# Data extract
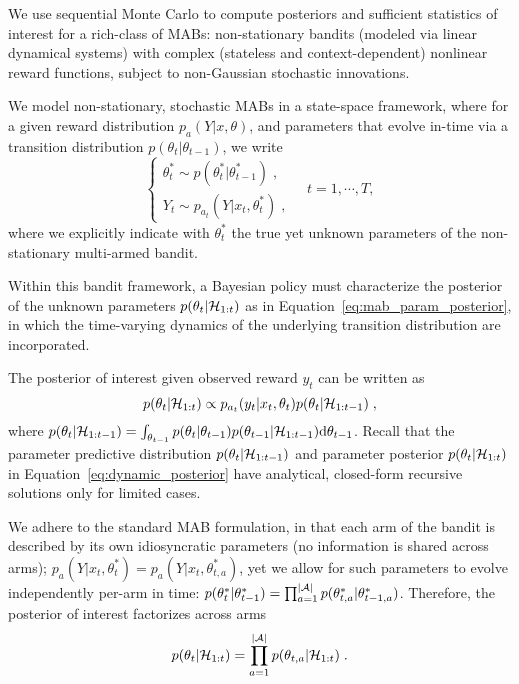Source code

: We use sequential Monte Carlo to compute posteriors and sufficient statistics of interest for a rich-class of MABs:
non-stationary bandits (modeled via linear dynamical systems)
with complex (stateless and context-dependent) nonlinear reward functions,
subject to non-Gaussian stochastic innovations.

We model non-stationary, stochastic MABs in a state-space framework,
where for a given reward distribution $p_{a}(Y|x,\theta)$,
and parameters that evolve in-time via a transition distribution $p(\theta_{t}|\theta_{t-1})$,
we write
\begin{equation}
\begin{cases}
\theta_{t}^* \sim p(\theta_{t}^*|\theta_{t-1}^*) \; ,\\
Y_{t}\sim p_{a_t}(Y|x_t,\theta_{t}^*) \; ,
\end{cases}
\quad t=1, \cdots, T,
\label{eq:dynamic_mab}
\end{equation}
where we explicitly indicate with $\theta_t^*$ the true yet unknown parameters of the non-stationary multi-armed bandit.

Within this bandit framework, a Bayesian policy must characterize
the posterior of the unknown parameters $p(\theta_t|\mathcal{H}_{1:t})$ as in Equation~\eqref{eq:mab_param_posterior},
in which the time-varying dynamics of the underlying transition distribution are incorporated.

The posterior of interest given observed reward $y_t$
can be written as
\begin{equation}
p(\theta_{t}|\mathcal{H}_{1:t}) \propto p_{a_t}(y_t|x_t, \theta_{t}) p(\theta_{t} |\mathcal{H}_{1:t-1}) \; ,
\label{eq:dynamic_posterior}
\end{equation}
where $p(\theta_t| \mathcal{H}_{1:t-1}) = \int_{\theta_{t-1}} p(\theta_{t} | \theta_{t-1}) p(\theta_{t-1}|\mathcal{H}_{1:t-1}) \mathrm{d} \theta_{t-1}$.
%
Recall that the parameter predictive distribution $p(\theta_t| \mathcal{H}_{1:t-1})$ and parameter posterior $p(\theta_{t}|\mathcal{H}_{1:t})$ in Equation~\eqref{eq:dynamic_posterior} 
have analytical, closed-form recursive solutions only for limited cases.

We adhere to the standard MAB formulation,
in that each arm of the bandit is described by its own idiosyncratic parameters
(no information is shared across arms);
\ie $p_{a}(Y| x_t,\theta_{t}^*)=p_{a}(Y|x_t,\theta_{t,a}^*)$,
yet we allow for such parameters to evolve independently per-arm in time:
$p(\theta_{t}^*|\theta_{t-1}^*)=\prod_{a=1}^{|\mathcal{A}|} p(\theta_{t,a}^*|\theta_{t-1,a}^*)$.
Therefore, the posterior of interest factorizes across arms
\begin{equation}
	p(\theta_{t}|\mathcal{H}_{1:t}) = \prod_{a=1}^{|\mathcal{A}|} p(\theta_{t,a}|\mathcal{H}_{1:t})\; .
	\label{eq:dynamic_posterior_factorized}
\end{equation}

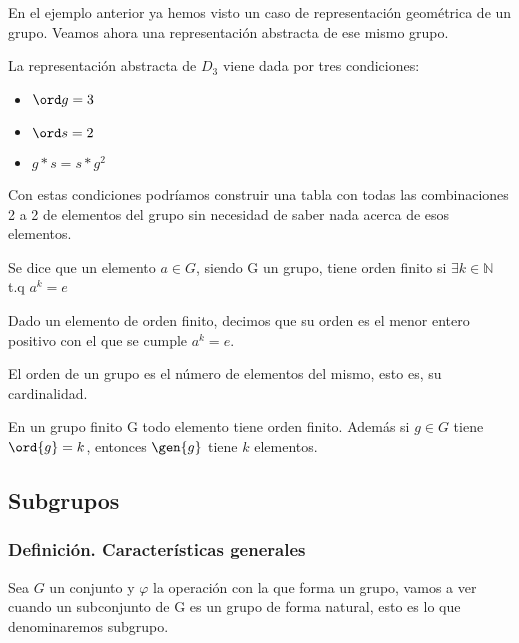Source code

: \documentclass[nochap]{apuntes}
\begin{document}
En el ejemplo anterior ya hemos visto un caso de representación geométrica de un grupo. Veamos ahora una representación abstracta de ese mismo
grupo.
\begin{example}
  La representación abstracta de $D_{3}$  viene dada por tres condiciones:
  \begin{itemize}
    \item $\ord g=3$
    \item $\ord s=2$
    \item $g\ast s=s\ast g^{2}$
  \end{itemize}

  Con estas condiciones podríamos construir una tabla con todas las combinaciones 2 a 2 de elementos del grupo sin necesidad
  de saber nada acerca de esos elementos.
\end{example}

\begin{defn}
  Se dice que un elemento $a\in G$, siendo G un grupo, tiene orden finito si $\exists k\in\mathbb{N}$  t.q  $a^{k}=e$
\end{defn}

\begin{defn}
  Dado un elemento de orden finito, decimos que su orden es el menor entero positivo con el que se cumple $a^{k}=e$.
\end{defn}

\begin{defn}
  El orden de un grupo es el número de elementos del mismo, esto es, su cardinalidad.
\end{defn}

\begin{theorem}
  En un grupo finito G todo elemento tiene orden finito. Además si $g\in G$ tiene $\ord{g}=k$, entonces $\gen{g}$ tiene $k$ elementos.
\end{theorem}

\subsection{Subgrupos}
\subsubsection{Definición. Características generales}
  Sea $G$ un conjunto y $\varphi$  la operación con la que forma un grupo, vamos a ver cuando un subconjunto de G es un grupo de forma natural,
  esto es lo que denominaremos subgrupo.
\end{document}
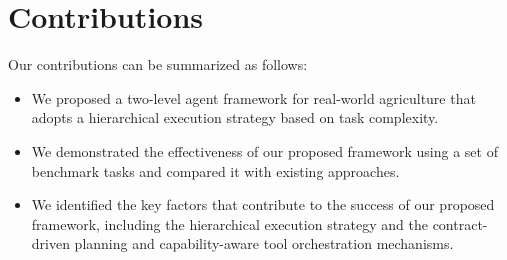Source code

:\documentclass{article}
\begin{document}
        \section{Contributions}
        Our contributions can be summarized as follows:
        \begin{itemize}
        \item We proposed a two-level agent framework for real-world agriculture that adopts a hierarchical execution strategy based on task complexity.
        \item We demonstrated the effectiveness of our proposed framework using a set of benchmark tasks and compared it with existing approaches.
        \item We identified the key factors that contribute to the success of our proposed framework, including the hierarchical execution strategy and the contract-driven planning and capability-aware tool orchestration mechanisms.
        \end{itemize}

        
\end{document}
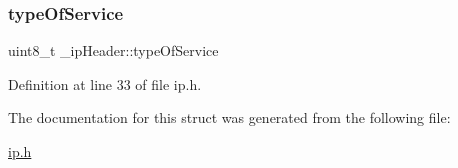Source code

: \subsubsection{\texorpdfstring{type\+Of\+Service}{typeOfService}}
{\footnotesize\ttfamily uint8\+\_\+t \+\_\+ip\+Header\+::type\+Of\+Service}



Definition at line 33 of file ip.\+h.



The documentation for this struct was generated from the following file\+:\begin{DoxyCompactItemize}
\item 
\hyperlink{ip_8h}{ip.\+h}\end{DoxyCompactItemize}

# Task objective
In the material above, find each line that contains the word "subsubsection", and select it.

# The completed task
\subsubsection{Definición. Características generales}
: \subsubsection{\texorpdfstring{type\+Of\+Service}{typeOfService}}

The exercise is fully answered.